Directions: Each line below containing the word "classify" needs to be shown.

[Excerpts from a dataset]
┌──

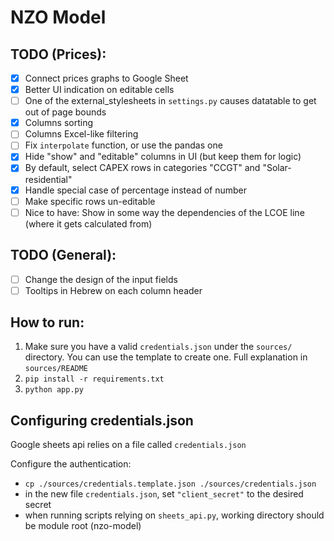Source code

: # NZO Model

## TODO (Prices):
- [X] Connect prices graphs to Google Sheet
- [X] Better UI indication on editable cells
- [ ] One of the external_stylesheets in `settings.py` causes datatable to get out of page bounds
- [X] Columns sorting
- [ ] Columns Excel-like filtering
- [ ] Fix `interpolate` function, or use the pandas one
- [X] Hide "show" and "editable" columns in UI (but keep them for logic)
- [X] By default, select CAPEX rows in categories "CCGT" and "Solar-residential"
- [X] Handle special case of percentage instead of number
- [ ] Make specific rows un-editable
- [ ] Nice to have: Show in some way the dependencies of the LCOE line (where it gets calculated from)

## TODO (General):
- [ ] Change the design of the input fields
- [ ] Tooltips in Hebrew on each column header

## How to run:
1. Make sure you have a valid `credentials.json` under the `sources/` directory. You can use the template to create one. Full explanation in `sources/README`
2. `pip install -r requirements.txt`   
3. `python app.py`

## Configuring credentials.json
Google sheets api relies on a file called `credentials.json`  

Configure the authentication:

- `cp ./sources/credentials.template.json ./sources/credentials.json`
- in the new file `credentials.json`, set `"client_secret"` to the desired secret
- when running scripts relying on `sheets_api.py`, working directory should be module root (nzo-model)
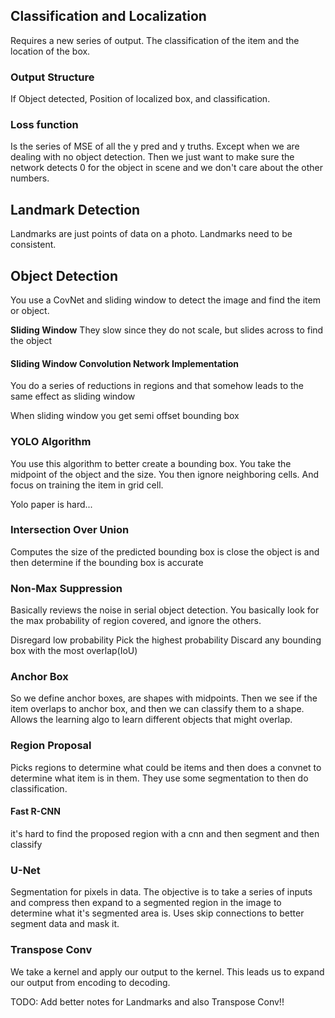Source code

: ## Classification and Localization
Requires a new series of output. The classification of the item and the location of the box.

### Output Structure
If Object detected, Position of localized box, and classification.

### Loss function
Is the series of MSE of all the y pred and y truths. Except when we are dealing with no object detection. Then we just want to make sure the network detects 0 for the object in scene and we don't care about the other numbers.

## Landmark Detection
Landmarks are just points of data on a photo. Landmarks need to be consistent.

## Object Detection 
You use a CovNet and sliding window to detect the image and find the item or object.

**Sliding Window**
They slow since they do not scale, but slides across to find the object

#### Sliding Window Convolution Network Implementation 
You do a series of reductions in regions and that somehow leads to the same effect as sliding window


When sliding window you get semi offset bounding box

### YOLO Algorithm 
You use this algorithm to better create a bounding box. You take the midpoint of the object and the size. You then ignore neighboring cells. And focus on training the item in grid cell.

Yolo paper is hard...

### Intersection Over Union 
Computes the size of the predicted bounding box is close the object is and then determine if the bounding box is accurate

### Non-Max Suppression
Basically reviews the noise in serial object detection. You basically look for the max probability of region covered, and ignore the others.

Disregard low probability 
Pick the highest probability 
Discard any bounding box with the most overlap(IoU)

### Anchor Box
So we define anchor boxes, are shapes with midpoints. Then we see if the item overlaps to anchor box, and then we can classify them to a shape. Allows the learning algo to learn different objects that might overlap.

### Region Proposal
Picks regions to determine what could be items and then does a convnet to determine what item is in them. They use some segmentation to then do classification. 

#### Fast R-CNN
it's hard to find the proposed region with a cnn and then segment and then classify

### U-Net
Segmentation for pixels in data. The objective is to take a series of inputs and compress then expand to a segmented region in the image to determine what it's segmented area is. Uses skip connections to better segment data and mask it.

### Transpose Conv

We take a kernel and apply our output to the kernel. This leads us to expand our output from encoding to decoding.


TODO: Add better notes for Landmarks and also Transpose Conv!!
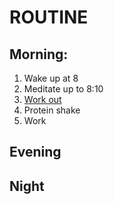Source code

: # ROUTINE

## Morning:
1. Wake up at 8
2. Meditate up to 8:10
3. [Work out](workout.md)
4. Protein shake
5. Work

## Evening

## Night


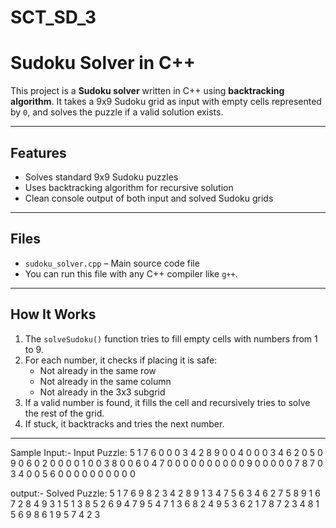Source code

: # SCT_SD_3
#  Sudoku Solver in C++

This project is a **Sudoku solver** written in C++ using **backtracking algorithm**. It takes a 9x9 Sudoku grid as input with empty cells represented by `0`, and solves the puzzle if a valid solution exists.

---

##  Features

- Solves standard 9x9 Sudoku puzzles
- Uses backtracking algorithm for recursive solution
- Clean console output of both input and solved Sudoku grids

---

## Files

- `sudoku_solver.cpp` – Main source code file
- You can run this file with any C++ compiler like `g++`.

---

##  How It Works

1. The `solveSudoku()` function tries to fill empty cells with numbers from 1 to 9.
2. For each number, it checks if placing it is safe:
   - Not already in the same row
   - Not already in the same column
   - Not already in the 3x3 subgrid
3. If a valid number is found, it fills the cell and recursively tries to solve the rest of the grid.
4. If stuck, it backtracks and tries the next number.

---


Sample Input:-
Input Puzzle:
5 1 7 6 0 0 0 3 4
2 8 9 0 0 4 0 0 0
3 4 6 2 0 5 0 9 0
6 0 2 0 0 0 0 1 0
0 3 8 0 0 6 0 4 7
0 0 0 0 0 0 0 0 0
0 9 0 0 0 0 0 7 8
7 0 3 4 0 0 5 6 0
0 0 0 0 0 0 0 0 0


output:-
Solved Puzzle:
5 1 7 6 9 8 2 3 4
2 8 9 1 3 4 7 5 6
3 4 6 2 7 5 8 9 1
6 7 2 8 4 9 3 1 5
1 3 8 5 2 6 9 4 7
9 5 4 7 1 3 6 8 2
4 9 5 3 6 2 1 7 8 
7 2 3 4 8 1 5 6 9
8 6 1 9 5 7 4 2 3



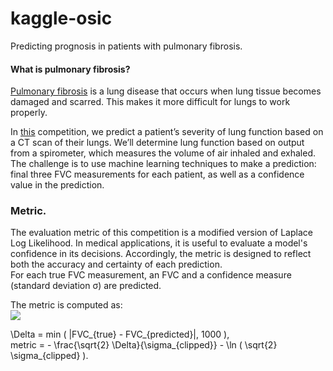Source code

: # kaggle-osic
Predicting prognosis in patients with pulmonary fibrosis.  

#### What is pulmonary fibrosis?  
[Pulmonary fibrosis](https://www.mayoclinic.org/diseases-conditions/pulmonary-fibrosis/symptoms-causes/syc-20353690) is a lung disease that occurs when lung tissue becomes damaged and scarred. This makes it more difficult for lungs to work properly.

In [this](https://www.kaggle.com/c/osic-pulmonary-fibrosis-progression) competition, we predict a patient’s severity of lung function based on a CT scan of their lungs. We’ll determine lung function based on output from a spirometer, which measures the volume of air inhaled and exhaled. The challenge is to use machine learning techniques to make a prediction: final three FVC measurements for each patient, as well as a confidence value in the prediction.

### Metric.  
The evaluation metric of this competition is a modified version of Laplace Log Likelihood. In medical applications, it is useful to evaluate a model's confidence in its decisions. Accordingly, the metric is designed to reflect both the accuracy and certainty of each prediction.  
For each true FVC measurement, an FVC and a confidence measure (standard deviation σ) are predicted.   

The metric is computed as:  
<img src="https://render.githubusercontent.com/render/math?math=\sigma_{clipped} = max(\sigma, 70),">

  
\Delta = min ( |FVC_{true} - FVC_{predicted}|, 1000 ),  
metric = -   \frac{\sqrt{2} \Delta}{\sigma_{clipped}} - \ln ( \sqrt{2} \sigma_{clipped} ).



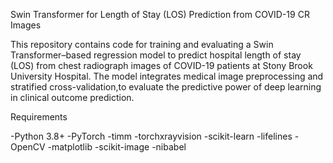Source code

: Swin Transformer for Length of Stay (LOS) Prediction from COVID-19 CR Images 


This repository contains code for training and evaluating a Swin Transformer–based regression model to predict hospital length of stay (LOS) from chest radiograph images of COVID-19 patients at Stony Brook University Hospital. 
The model integrates medical image preprocessing and stratified cross-validation,to evaluate the predictive power of deep learning in clinical outcome prediction.


Requirements

-Python 3.8+
-PyTorch
-timm
-torchxrayvision
-scikit-learn
-lifelines
-OpenCV
-matplotlib
-scikit-image
-nibabel
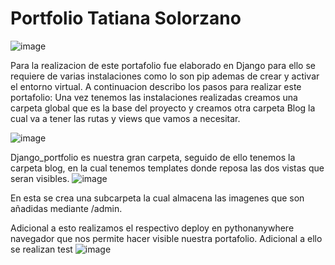 # Portfolio Tatiana Solorzano

![image](https://user-images.githubusercontent.com/114543688/219766176-b78352b9-07bf-4cde-858c-63b825add5ad.png)

Para la realizacion de este portafolio fue elaborado en Django para ello se requiere de varias instalaciones como lo son pip ademas de crear y activar el entorno virtual.
A continuacion describo los pasos para realizar este portafolio:
Una vez tenemos las instalaciones realizadas creamos una carpeta global que es la base del proyecto y creamos otra carpeta Blog la cual va a tener las rutas y views que vamos a necesitar.

![image](https://user-images.githubusercontent.com/114543688/219764473-150165a4-306a-4878-9f26-b13532b93fd8.png)

Django_portfolio es nuestra gran carpeta, seguido de ello tenemos la carpeta blog, en la cual tenemos templates donde reposa las dos vistas que seran visibles.
![image](https://user-images.githubusercontent.com/114543688/219764801-e14a02d8-4da6-4492-8200-67ba8cb6dbaf.png)

En esta se crea una subcarpeta la cual almacena las imagenes que son añadidas mediante /admin.

Adicional a esto realizamos el respectivo deploy en pythonanywhere navegador que nos permite hacer visible nuestra portafolio. 
Adicional  a ello se realizan test 
![image](https://user-images.githubusercontent.com/114543688/219790835-d153b469-b59b-4fa2-9d2c-8b4a0379d6ff.png)
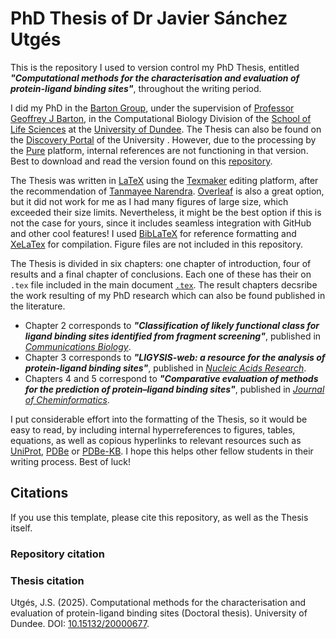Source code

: # PhD Thesis of Dr Javier Sánchez Utgés

This is the repository I used to version control my PhD Thesis, entitled **_"Computational methods for the characterisation and evaluation of protein-ligand binding sites"_**, throughout the writing period.

I did my PhD in the [Barton Group](https://www.compbio.dundee.ac.uk/), under the supervision of [Professor Geoffrey J Barton](https://www.dundee.ac.uk/people/geoffrey-barton), in the Computational Biology Division of the [School of Life Sciences](https://www.dundee.ac.uk/life-sciences) at the [University of Dundee](https://www.dundee.ac.uk/). The Thesis can also be found on the [Discovery Portal](https://discovery.dundee.ac.uk/en/studentTheses/computational-methods-for-the-characterisation-and-evaluation-of-) of the University . However, due to the processing by the [Pure](https://www.elsevier.com/en-gb/products/pure) platform, internal references are not functioning in that version. Best to download and read the version found on this [repository](https://github.com/JavierSanchez-Utges/JSUtges-PHD-Thesis/blob/master/JSU_PHD_THESIS.pdf).

The Thesis was written in [LaTeX](https://www.latex-project.org/) using the [Texmaker](https://www.xm1math.net/texmaker/) editing platform, after the recommendation of [Tanmayee Narendra](https://ntanmayee.github.io/). [Overleaf](https://www.overleaf.com/) is also a great option, but it did not work for me as I had many figures of large size, which exceeded their size limits. Nevertheless, it might be the best option if this is not the case for yours, since it includes seamless integration with GitHub and other cool features! I used [BibLaTeX](https://ctan.org/pkg/biblatex?lang=en) for reference formatting and [XeLaTex](https://www.overleaf.com/learn/latex/XeLaTeX) for compilation. Figure files are not included in this repository.

The Thesis is divided in six chapters: one chapter of introduction, four of results and a final chapter of conclusions. Each one of these has their on `.tex` file included in the main document [`.tex`](https://github.com/JavierSanchez-Utges/JSUtges-PHD-Thesis/blob/master/JSU_PHD_THESIS.tex). The result chapters decsribe the work resulting of my PhD research which can also be found published in the literature.

+ Chapter 2 corresponds to **_"Classification of likely functional class for ligand binding sites identified from fragment screening"_**, published in [_Communications Biology_](https://doi.org/10.1038/s42003-024-05970-8).
+ Chapter 3 corresponds to **_"LIGYSIS-web: a resource for the analysis of protein-ligand binding sites"_**, published in [_Nucleic Acids Research_](https://doi.org/10.1093/nar/gkaf411).
+ Chapters 4 and 5 correspond to **_"Comparative evaluation of methods for the prediction of protein–ligand binding sites"_**, published in [_Journal of Cheminformatics_](https://doi.org/10.1186/s13321-024-00923-z).

I put considerable effort into the formatting of the Thesis, so it would be easy to read, by including internal hyperreferences to figures, tables, equations, as well as copious hyperlinks to relevant resources such as [UniProt](https://www.uniprot.org/), [PDBe](https://www.ebi.ac.uk/pdbe/) or [PDBe-KB](https://www.ebi.ac.uk/pdbe/pdbe-kb/). I hope this helps other fellow students in their writing process. Best of luck!

## Citations

If you use this template, please cite this repository, as well as the Thesis itself.

### Repository citation



### Thesis citation

Utgés, J.S. (2025). Computational methods for the characterisation and evaluation of protein-ligand binding sites (Doctoral thesis). University of Dundee. DOI: [10.15132/20000677](https://doi.org/10.15132/20000677).
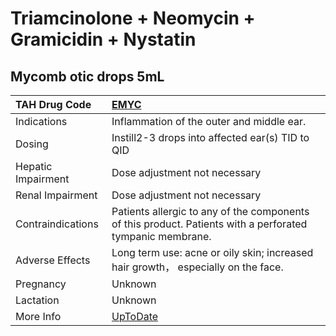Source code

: # Triamcinolone + Neomycin + Gramicidin + Nystatin

## Mycomb otic drops 5mL

| TAH Drug Code      | [EMYC](https://www.tahsda.org.tw/drugs/hissearch.php?drug_code=EMYC)                                                  |
|:-------------------|:----------------------------------------------------------------------------------------------------------------------|
| Indications        | Inflammation of the outer and middle ear.                                                                             |
| Dosing             | Instill2-3 drops into affected ear(s) TID to QID                                                                      |
| Hepatic Impairment | Dose adjustment not necessary                                                                                         |
| Renal Impairment   | Dose adjustment not necessary                                                                                         |
| Contraindications  | Patients allergic to any of the components of this product. Patients with a perforated tympanic membrane.             |
| Adverse Effects    | Long term use: acne or oily skin; increased hair growth， especially on the face.                                     |
| Pregnancy          | Unknown                                                                                                               |
| Lactation          | Unknown                                                                                                               |
| More Info          | [UpToDate](https://www.uptodate.com/contents/triamcinolone-and-neomycin-and-gramicidin-and-nystatin-drug-information) |

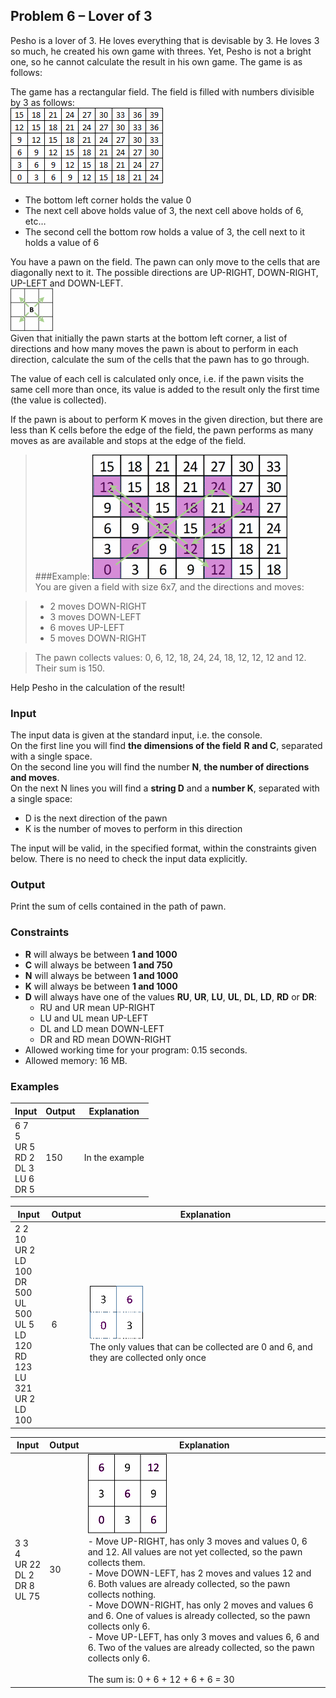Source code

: Problem 6 – Lover of 3
----------------------

Pesho is a lover of 3. He loves everything that is devisable by 3. He loves 3 so much, he created his own game with threes. Yet, Pesho is not a bright one, so he cannot calculate the result in his own game. The game is as follows:

The game has a rectangular field. The field is filled with numbers divisible by 3 as follows:</br>
![](./imgs/field.png)</br>
-   The bottom left corner holds the value 0
-   The next cell above holds value of 3, the next cell above holds of 6, etc…
-   The second cell the bottom row holds a value of 3, the cell next to it holds a value of 6

You have a pawn on the field. The pawn can only move to the cells that are diagonally next to it. The possible directions are UP-RIGHT, DOWN-RIGHT, UP-LEFT and DOWN-LEFT.</br>
![](./imgs/moves.png)</br>
Given that initially the pawn starts at the bottom left corner, a list of directions and how many moves the pawn is about to perform in each direction, calculate the sum of the cells that the pawn has to go through.

The value of each cell is calculated only once, i.e. if the pawn visits the same cell more than once, its value is added to the result only the first time (the value is collected).

If the pawn is about to perform K moves in the given direction, but there are less than K cells before the edge of the field, the pawn performs as many moves as are available and stops at the edge of the field.

>###Example:
![](./imgs/example.png "Example")</br>
>You are given a field with size 6x7, and the directions and moves:

>-   2 moves DOWN-RIGHT
>-   3 moves DOWN-LEFT
>-   6 moves UP-LEFT
>-   5 moves DOWN-RIGHT

>The pawn collects values: 0, 6, 12, 18, 24, 24, 18, 12, 12, 12 and 12. Their sum is 150.

Help Pesho in the calculation of the result!

### Input

The input data is given at the standard input, i.e. the console.  
On the first line you will find **the dimensions of the field** **R and C**, separated with a single space.  
On the second line you will find the number **N**, **the number of directions and moves**.  
On the next N lines you will find a **string D** and a **number K**, separated with a single space:  

-   D is the next direction of the pawn
-   K is the number of moves to perform in this direction

The input will be valid, in the specified format, within the constraints given below. There is no need to check the input data explicitly.

### Output

Print the sum of cells contained in the path of pawn.

### Constraints

-   **R** will always be between **1 and 1000**
-   **C** will always be between **1 and 750**
-   **N** will always be between **1 and 1000**
-   **K** will always be between **1 and 1000**
-   **D** will always have one of the values **RU**, **UR**, **LU**, **UL**, **DL**, **LD**, **RD** or **DR**:  
    -   RU and UR mean UP-RIGHT
    -   LU and UL mean UP-LEFT
    -   DL and LD mean DOWN-LEFT
    -   DR and RD mean DOWN-RIGHT
-   Allowed working time for your program: 0.15 seconds.
-   Allowed memory: 16 MB.

### Examples

| **Input** | **Output** | **Explanation** |
|-----------|------------|-----------------|
|6 7</br>5</br>UR 5</br>RD 2</br>DL 3</br>LU 6</br>DR 5       | 150        | In the example  |

| **Input** | **Output** | **Explanation** |
|-----------|------------|-----------------|
|2 2</br>10</br>UR 2</br>LD 100</br>DR 500</br>UL 500</br>UL 5</br>LD 120</br>RD 123</br>LU 321</br>UR 2</br>LD 100	| 6          | ![](./imgs/example2.png)</br>The only values that can be collected are 0 and 6, and they are collected only once  |

| **Input** | **Output** | **Explanation** |
|-----------|------------|-----------------|
|3 3</br>4</br>UR&nbsp;22</br>DL 2</br>DR 8</br>UL 75	| 30         | ![](./imgs/example3.png)<br>-	Move UP-RIGHT, has only 3 moves and values 0, 6 and 12. All values are not yet collected, so the pawn collects them.</br>-   Move DOWN-LEFT, has 2 moves and values 12 and 6. Both values are already collected, so the pawn collects nothing.</br>-   Move DOWN-RIGHT, has only 2 moves and values 6 and 6. One of values is already collected, so the pawn collects only 6.</br>-   Move UP-LEFT, has only 3 moves and values 6, 6 and 6. Two of the values are already collected, so the pawn collects only 6.</br></br>The sum is: 0 + 6 + 12 + 6 + 6 = 30 |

└──

Solution to this task:
So we define anchor boxes, are shapes with midpoints. Then we see if the item overlaps to anchor box, and then we can classify them to a shape. Allows the learning algo to learn different objects that might overlap.
it's hard to find the proposed region with a cnn and then segment and then classify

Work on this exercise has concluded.